• Provided material:
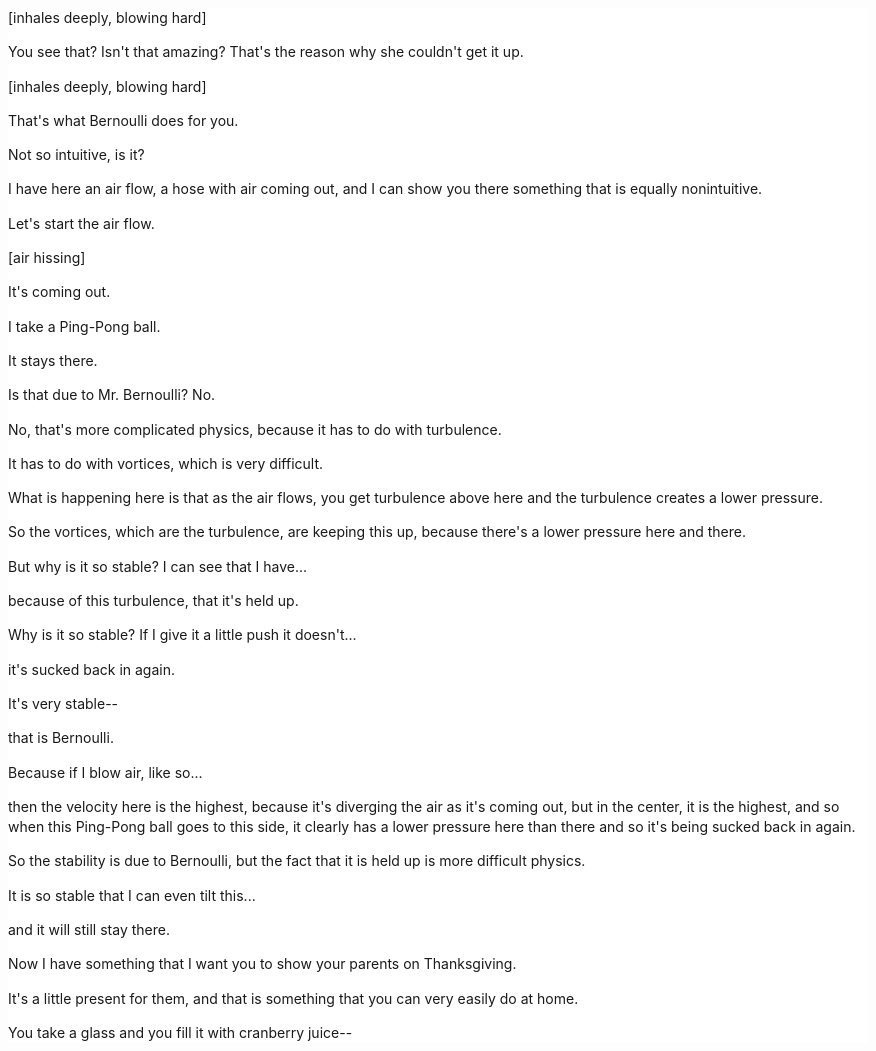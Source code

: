 [inhales deeply, blowing hard]

You see that? Isn't that amazing? That's the reason why she couldn't get it up.

[inhales deeply, blowing hard]

That's what Bernoulli does for you.

Not so intuitive, is it?

I have here an air flow, a hose with air coming out, and I can show you there something that is equally nonintuitive.

Let's start the air flow.

[air hissing]

It's coming out.

I take a Ping-Pong ball.

It stays there.

Is that due to Mr. Bernoulli? No.

No, that's more complicated physics, because it has to do with turbulence.

It has to do with vortices, which is very difficult.

What is happening here is that as the air flows, you get turbulence above here and the turbulence creates a lower pressure.

So the vortices, which are the turbulence, are keeping this up, because there's a lower pressure here and there.

But why is it so stable? I can see that I have...

because of this turbulence, that it's held up.

Why is it so stable? If I give it a little push it doesn't...

it's sucked back in again.

It's very stable--

that is Bernoulli.

Because if I blow air, like so...

then the velocity here is the highest, because it's diverging the air as it's coming out, but in the center, it is the highest, and so when this Ping-Pong ball goes to this side, it clearly has a lower pressure here than there and so it's being sucked back in again.

So the stability is due to Bernoulli, but the fact that it is held up is more difficult physics.

It is so stable that I can even tilt this...

and it will still stay there.

Now I have something that I want you to show your parents on Thanksgiving.

It's a little present for them, and that is something that you can very easily do at home.

You take a glass and you fill it with cranberry juice--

• Exercise aim:
Retype exactly the span of lines from the one with "It stays there." through the one with "Because if I blow air, like so..."; include both ends and omit the rest of the material.

• Answer to this task:
It stays there.

Is that due to Mr. Bernoulli? No.

No, that's more complicated physics, because it has to do with turbulence.

It has to do with vortices, which is very difficult.

What is happening here is that as the air flows, you get turbulence above here and the turbulence creates a lower pressure.

So the vortices, which are the turbulence, are keeping this up, because there's a lower pressure here and there.

But why is it so stable? I can see that I have...

because of this turbulence, that it's held up.

Why is it so stable? If I give it a little push it doesn't...

it's sucked back in again.

It's very stable--

that is Bernoulli.

Because if I blow air, like so...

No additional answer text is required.